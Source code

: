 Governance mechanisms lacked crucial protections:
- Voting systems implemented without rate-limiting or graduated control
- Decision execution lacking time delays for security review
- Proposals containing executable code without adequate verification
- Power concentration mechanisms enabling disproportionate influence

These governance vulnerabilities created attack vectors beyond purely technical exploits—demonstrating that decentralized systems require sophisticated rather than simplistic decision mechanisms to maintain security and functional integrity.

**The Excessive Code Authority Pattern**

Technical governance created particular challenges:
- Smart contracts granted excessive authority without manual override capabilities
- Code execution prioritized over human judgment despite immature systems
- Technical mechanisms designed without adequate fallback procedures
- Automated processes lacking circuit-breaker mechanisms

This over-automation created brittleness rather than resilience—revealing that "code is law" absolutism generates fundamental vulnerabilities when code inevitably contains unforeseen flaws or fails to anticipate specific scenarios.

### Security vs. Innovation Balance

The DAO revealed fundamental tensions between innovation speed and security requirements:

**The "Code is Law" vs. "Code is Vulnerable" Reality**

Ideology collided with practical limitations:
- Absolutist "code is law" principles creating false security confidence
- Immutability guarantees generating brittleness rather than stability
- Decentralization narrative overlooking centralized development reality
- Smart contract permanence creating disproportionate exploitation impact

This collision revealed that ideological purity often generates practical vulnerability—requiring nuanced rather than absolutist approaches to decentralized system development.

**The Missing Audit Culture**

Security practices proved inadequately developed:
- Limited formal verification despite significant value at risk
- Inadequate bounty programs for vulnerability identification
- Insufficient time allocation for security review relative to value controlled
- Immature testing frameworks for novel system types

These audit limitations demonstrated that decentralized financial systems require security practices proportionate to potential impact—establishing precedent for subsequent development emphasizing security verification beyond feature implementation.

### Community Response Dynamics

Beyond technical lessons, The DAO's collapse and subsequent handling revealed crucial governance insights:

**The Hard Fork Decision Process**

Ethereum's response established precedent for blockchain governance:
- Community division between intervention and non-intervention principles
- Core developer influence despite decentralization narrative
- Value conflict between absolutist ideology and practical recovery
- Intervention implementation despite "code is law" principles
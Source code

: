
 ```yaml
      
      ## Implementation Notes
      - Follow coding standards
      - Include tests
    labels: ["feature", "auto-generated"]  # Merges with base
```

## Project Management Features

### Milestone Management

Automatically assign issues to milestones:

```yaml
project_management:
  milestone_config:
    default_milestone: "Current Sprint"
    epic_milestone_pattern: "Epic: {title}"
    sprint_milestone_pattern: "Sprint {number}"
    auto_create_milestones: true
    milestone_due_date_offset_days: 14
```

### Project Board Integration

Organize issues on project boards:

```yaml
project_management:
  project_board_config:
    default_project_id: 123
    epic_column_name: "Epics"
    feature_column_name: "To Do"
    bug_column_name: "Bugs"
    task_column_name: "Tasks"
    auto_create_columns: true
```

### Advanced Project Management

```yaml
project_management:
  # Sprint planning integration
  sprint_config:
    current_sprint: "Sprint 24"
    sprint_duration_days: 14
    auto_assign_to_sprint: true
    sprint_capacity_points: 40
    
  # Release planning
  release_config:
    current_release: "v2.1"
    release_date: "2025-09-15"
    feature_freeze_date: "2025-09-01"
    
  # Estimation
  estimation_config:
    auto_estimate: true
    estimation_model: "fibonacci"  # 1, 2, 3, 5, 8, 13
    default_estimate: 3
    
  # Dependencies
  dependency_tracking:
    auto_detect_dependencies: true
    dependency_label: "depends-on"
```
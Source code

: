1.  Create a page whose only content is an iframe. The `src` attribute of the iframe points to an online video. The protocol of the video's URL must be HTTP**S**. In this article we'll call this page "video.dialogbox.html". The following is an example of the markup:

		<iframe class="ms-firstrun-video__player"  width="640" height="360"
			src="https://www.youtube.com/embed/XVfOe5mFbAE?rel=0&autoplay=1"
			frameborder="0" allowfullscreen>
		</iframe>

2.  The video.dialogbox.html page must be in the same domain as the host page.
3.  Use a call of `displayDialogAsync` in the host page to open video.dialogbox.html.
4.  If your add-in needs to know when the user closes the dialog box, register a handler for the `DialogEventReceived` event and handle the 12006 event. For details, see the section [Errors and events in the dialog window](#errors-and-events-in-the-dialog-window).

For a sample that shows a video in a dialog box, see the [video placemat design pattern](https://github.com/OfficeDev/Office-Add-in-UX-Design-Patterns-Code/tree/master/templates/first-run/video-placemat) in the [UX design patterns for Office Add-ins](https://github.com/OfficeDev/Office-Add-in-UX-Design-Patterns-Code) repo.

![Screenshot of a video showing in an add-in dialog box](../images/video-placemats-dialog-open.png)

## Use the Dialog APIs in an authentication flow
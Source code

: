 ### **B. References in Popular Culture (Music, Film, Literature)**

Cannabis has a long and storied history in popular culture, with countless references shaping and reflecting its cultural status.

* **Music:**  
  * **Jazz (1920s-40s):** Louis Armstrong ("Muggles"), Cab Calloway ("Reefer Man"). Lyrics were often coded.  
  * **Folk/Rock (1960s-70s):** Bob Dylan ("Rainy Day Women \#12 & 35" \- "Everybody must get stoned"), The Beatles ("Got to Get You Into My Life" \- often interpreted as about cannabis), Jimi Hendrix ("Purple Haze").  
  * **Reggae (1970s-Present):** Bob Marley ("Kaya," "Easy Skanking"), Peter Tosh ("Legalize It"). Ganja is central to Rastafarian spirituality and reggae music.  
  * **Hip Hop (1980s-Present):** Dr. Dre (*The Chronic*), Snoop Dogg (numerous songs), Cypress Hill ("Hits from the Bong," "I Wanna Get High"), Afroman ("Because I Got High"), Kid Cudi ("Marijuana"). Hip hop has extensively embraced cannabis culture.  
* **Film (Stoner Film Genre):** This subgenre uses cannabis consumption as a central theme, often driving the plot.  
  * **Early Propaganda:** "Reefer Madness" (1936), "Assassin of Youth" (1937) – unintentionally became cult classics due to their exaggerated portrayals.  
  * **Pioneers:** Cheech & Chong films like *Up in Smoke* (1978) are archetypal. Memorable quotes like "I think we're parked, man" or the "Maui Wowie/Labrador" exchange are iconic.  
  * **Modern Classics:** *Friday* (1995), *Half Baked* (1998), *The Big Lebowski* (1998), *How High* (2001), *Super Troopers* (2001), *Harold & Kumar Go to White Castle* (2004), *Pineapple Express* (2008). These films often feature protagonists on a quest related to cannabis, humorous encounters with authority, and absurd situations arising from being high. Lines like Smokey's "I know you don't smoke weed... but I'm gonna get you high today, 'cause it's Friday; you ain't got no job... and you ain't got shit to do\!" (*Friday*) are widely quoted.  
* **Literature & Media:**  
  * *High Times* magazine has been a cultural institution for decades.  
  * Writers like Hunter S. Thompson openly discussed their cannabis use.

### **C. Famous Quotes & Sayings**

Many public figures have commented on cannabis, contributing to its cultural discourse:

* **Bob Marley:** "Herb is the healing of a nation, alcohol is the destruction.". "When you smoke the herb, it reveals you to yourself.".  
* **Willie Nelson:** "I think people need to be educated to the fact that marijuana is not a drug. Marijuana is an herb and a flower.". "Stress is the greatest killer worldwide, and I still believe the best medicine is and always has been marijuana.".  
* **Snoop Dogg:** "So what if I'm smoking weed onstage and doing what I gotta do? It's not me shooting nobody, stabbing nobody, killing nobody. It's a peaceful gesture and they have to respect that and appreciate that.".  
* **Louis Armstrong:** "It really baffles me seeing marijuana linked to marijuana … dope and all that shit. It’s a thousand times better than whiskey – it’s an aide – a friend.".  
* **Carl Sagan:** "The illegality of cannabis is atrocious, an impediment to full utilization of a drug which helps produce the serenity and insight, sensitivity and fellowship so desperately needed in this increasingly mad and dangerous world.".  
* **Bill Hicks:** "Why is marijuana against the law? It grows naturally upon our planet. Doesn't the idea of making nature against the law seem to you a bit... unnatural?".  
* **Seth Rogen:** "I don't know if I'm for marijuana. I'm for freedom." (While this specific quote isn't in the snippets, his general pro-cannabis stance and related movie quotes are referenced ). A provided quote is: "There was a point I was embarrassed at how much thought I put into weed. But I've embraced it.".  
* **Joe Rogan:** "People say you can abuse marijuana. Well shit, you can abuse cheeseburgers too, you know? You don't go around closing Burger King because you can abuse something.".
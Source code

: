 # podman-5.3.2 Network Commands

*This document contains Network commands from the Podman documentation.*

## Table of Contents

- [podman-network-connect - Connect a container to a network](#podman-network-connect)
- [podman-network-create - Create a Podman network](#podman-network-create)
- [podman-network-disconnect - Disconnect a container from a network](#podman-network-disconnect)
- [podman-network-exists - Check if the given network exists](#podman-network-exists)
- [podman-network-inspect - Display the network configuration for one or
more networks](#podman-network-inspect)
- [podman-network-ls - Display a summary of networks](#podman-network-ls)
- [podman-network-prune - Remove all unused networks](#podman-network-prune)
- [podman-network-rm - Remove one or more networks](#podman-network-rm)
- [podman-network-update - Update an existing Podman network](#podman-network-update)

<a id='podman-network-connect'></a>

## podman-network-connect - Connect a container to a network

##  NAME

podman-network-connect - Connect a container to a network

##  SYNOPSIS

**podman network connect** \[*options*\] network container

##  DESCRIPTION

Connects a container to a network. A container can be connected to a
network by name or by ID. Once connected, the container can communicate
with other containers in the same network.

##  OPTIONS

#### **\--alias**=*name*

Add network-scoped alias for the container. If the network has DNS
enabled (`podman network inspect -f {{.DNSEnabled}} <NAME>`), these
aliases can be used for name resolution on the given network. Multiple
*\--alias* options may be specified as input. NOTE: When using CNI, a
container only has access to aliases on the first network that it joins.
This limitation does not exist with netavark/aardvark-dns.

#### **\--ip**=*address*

■ **GOAL OF THE EXERCISE**
Your answer should be the lines of the listing above between the line holding "Many public figures" and the line holding "really baffles me", inclusive, restated word for word and alone.

■ **RESPONSE TO THE EXERCISE**
Many public figures have commented on cannabis, contributing to its cultural discourse:

* **Bob Marley:** "Herb is the healing of a nation, alcohol is the destruction.". "When you smoke the herb, it reveals you to yourself.".  
* **Willie Nelson:** "I think people need to be educated to the fact that marijuana is not a drug. Marijuana is an herb and a flower.". "Stress is the greatest killer worldwide, and I still believe the best medicine is and always has been marijuana.".  
* **Snoop Dogg:** "So what if I'm smoking weed onstage and doing what I gotta do? It's not me shooting nobody, stabbing nobody, killing nobody. It's a peaceful gesture and they have to respect that and appreciate that.".  
* **Louis Armstrong:** "It really baffles me seeing marijuana linked to marijuana … dope and all that shit. It’s a thousand times better than whiskey – it’s an aide – a friend.".  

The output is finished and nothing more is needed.